Corticobasal ganglionic degeneration (CBD) is typically very asymmetric and
characterized by both cortical (difficulty identifying objects, apraxias) and basal
ganglionic (usually marked rigidity in an arm) features.
Lewy body disease is characterized by substantial cognitive dysfunction within 1 year of
onset of parkinsonism. Hallucinations are common.

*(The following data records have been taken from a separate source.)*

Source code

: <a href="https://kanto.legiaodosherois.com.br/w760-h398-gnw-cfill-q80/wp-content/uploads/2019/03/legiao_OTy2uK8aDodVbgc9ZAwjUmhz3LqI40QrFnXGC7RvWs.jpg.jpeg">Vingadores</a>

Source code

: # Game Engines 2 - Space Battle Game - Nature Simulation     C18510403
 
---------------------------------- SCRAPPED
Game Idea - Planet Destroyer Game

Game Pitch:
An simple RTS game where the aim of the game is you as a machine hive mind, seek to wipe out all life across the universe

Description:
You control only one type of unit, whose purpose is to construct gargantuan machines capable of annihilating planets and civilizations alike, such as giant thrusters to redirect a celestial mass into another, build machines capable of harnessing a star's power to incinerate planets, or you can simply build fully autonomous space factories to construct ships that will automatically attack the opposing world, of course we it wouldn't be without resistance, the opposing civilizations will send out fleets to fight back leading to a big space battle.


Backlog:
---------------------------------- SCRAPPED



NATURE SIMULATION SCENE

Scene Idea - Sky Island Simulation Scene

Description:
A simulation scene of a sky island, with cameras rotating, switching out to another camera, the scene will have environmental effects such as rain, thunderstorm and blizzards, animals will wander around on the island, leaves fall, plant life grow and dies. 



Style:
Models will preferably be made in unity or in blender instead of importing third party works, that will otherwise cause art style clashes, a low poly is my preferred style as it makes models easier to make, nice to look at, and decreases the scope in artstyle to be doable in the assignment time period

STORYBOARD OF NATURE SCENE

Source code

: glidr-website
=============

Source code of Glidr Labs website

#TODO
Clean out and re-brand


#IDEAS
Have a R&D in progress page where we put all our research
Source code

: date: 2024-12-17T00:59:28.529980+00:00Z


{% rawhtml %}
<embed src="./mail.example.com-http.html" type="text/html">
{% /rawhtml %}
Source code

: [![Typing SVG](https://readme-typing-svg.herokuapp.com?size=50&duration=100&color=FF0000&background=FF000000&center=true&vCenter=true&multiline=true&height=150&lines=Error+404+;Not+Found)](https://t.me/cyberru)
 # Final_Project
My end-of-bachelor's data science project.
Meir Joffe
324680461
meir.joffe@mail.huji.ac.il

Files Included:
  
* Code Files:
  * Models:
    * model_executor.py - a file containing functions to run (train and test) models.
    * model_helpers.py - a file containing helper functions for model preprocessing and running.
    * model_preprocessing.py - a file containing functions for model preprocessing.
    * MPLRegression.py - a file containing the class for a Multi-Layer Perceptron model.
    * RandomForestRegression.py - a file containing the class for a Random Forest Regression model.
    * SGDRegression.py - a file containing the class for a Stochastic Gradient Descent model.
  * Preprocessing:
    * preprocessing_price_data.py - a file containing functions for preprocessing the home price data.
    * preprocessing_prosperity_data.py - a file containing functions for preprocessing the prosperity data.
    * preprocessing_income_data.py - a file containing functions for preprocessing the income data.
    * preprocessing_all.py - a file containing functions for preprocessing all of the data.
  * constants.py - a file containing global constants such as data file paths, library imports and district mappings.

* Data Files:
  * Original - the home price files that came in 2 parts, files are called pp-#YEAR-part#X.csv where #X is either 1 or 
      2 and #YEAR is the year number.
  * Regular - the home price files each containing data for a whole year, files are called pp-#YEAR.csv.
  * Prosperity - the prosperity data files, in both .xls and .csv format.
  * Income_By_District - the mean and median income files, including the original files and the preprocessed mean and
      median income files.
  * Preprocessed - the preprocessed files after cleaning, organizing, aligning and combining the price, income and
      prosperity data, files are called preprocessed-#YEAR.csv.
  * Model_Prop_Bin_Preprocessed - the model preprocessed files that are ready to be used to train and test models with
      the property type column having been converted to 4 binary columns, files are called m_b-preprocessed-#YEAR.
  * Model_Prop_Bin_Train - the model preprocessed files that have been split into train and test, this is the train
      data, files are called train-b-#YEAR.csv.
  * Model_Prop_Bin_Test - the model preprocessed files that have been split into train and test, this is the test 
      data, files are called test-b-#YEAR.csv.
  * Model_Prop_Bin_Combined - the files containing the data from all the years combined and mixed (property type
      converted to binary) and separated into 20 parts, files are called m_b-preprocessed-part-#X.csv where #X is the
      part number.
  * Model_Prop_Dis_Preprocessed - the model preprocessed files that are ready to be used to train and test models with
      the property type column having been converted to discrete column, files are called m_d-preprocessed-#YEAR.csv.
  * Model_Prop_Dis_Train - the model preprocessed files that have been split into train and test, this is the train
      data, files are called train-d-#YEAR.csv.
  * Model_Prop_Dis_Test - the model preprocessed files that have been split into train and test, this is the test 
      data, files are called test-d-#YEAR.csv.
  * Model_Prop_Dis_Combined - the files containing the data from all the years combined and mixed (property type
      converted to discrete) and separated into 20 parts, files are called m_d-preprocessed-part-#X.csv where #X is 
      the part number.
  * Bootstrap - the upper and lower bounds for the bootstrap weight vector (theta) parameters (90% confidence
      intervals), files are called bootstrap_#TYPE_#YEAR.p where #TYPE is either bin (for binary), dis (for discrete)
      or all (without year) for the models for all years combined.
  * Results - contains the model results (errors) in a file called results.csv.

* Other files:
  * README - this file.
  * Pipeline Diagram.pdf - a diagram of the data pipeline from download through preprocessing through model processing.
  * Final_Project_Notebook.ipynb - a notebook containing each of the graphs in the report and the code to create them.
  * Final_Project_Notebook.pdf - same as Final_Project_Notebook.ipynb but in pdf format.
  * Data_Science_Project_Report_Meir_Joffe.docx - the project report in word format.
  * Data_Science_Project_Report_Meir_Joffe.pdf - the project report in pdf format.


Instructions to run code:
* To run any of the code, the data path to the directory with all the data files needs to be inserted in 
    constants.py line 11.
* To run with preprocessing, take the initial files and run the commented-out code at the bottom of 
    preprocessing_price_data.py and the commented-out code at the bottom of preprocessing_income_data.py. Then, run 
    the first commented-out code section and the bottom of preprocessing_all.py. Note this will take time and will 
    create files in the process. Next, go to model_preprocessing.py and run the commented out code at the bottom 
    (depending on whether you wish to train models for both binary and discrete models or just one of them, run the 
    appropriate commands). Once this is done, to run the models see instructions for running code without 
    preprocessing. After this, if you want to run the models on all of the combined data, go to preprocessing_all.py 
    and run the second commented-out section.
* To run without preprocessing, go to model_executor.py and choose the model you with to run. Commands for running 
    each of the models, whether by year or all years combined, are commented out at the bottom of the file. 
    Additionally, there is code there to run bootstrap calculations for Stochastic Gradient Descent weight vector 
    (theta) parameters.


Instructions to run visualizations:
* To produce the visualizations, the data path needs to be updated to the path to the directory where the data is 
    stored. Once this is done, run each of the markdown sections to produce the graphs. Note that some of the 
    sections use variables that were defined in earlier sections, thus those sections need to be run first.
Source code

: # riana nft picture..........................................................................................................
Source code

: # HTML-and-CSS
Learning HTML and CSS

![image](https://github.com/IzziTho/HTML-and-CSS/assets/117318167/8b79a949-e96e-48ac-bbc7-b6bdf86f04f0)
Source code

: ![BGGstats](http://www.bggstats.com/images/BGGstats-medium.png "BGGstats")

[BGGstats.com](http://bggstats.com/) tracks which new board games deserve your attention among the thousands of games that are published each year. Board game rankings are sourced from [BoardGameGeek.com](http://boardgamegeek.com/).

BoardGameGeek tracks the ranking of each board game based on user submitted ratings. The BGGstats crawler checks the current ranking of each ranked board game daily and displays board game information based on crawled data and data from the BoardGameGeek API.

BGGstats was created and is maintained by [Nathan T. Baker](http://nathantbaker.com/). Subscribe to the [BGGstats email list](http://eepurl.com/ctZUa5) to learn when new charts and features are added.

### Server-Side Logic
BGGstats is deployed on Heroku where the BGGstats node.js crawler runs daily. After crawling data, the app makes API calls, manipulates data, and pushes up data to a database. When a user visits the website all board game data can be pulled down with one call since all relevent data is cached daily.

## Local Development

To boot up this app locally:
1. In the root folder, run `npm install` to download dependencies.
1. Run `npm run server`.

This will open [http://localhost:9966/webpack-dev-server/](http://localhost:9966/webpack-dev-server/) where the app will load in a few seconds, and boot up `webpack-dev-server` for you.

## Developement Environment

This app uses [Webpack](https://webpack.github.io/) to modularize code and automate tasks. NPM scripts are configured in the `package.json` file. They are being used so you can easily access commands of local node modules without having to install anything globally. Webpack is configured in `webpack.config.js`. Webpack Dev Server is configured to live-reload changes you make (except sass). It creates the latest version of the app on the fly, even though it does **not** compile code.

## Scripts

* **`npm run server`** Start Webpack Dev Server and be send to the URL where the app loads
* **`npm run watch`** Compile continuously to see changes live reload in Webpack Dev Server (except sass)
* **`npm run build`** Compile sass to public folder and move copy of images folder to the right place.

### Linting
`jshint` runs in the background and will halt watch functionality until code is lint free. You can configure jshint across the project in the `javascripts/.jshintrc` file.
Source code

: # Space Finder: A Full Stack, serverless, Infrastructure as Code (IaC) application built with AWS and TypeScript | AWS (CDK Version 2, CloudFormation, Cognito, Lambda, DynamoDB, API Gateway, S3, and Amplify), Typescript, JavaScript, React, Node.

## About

Patients with onset of parkinsonism before age 40 years should be tested for Wilson
disease, starting with serum ceruloplasmin measurement and ophthalmologic
evaluation for Kayser-Fleischer rings.
Differential Diagnoses
 Alzheimer Disease
 Cardioembolic Stroke
 Chorea in Adults
 Cortical Basal Ganglionic Degeneration
 Lewy Body Dementia
 Dopamine-Responsive Dystonia
 Essential Tremor
 Pantothenate Kinase-Associated Neurodegeneration (PKAN)
 Huntington Disease
 Lacunar Syndrome
 Multiple System Atrophy
 Neuroacanthocytosis
 Neurological Manifestations of Vascular Dementia
 Normal Pressure Hydrocephalus
 Olivopontocerebellar Atrophy
 Parkinson-Plus Syndromes
 Progressive Supranuclear Palsy
 Striatonigral Degeneration
Approach Considerations
Parkinson disease is a clinical diagnosis. No laboratory biomarkers exist for
the condition, and findings on routine magnetic resonance imaging (MRI) and
computed tomography (CT) scan are unremarkable. Positron emission
tomography (PET) and single-photon emission CT (SPECT) may show
findings consistent with Parkinson disease, and olfactory testing may provide
evidence pointing toward Parkinson disease, but these studies are not
routinely needed. (Olfactory testing can reveal hyposmia, which may precede
the motor signs of Parkinson disease by several years. [37] However, olfactory
loss is not specific and can also occur in Alzheimer disease.)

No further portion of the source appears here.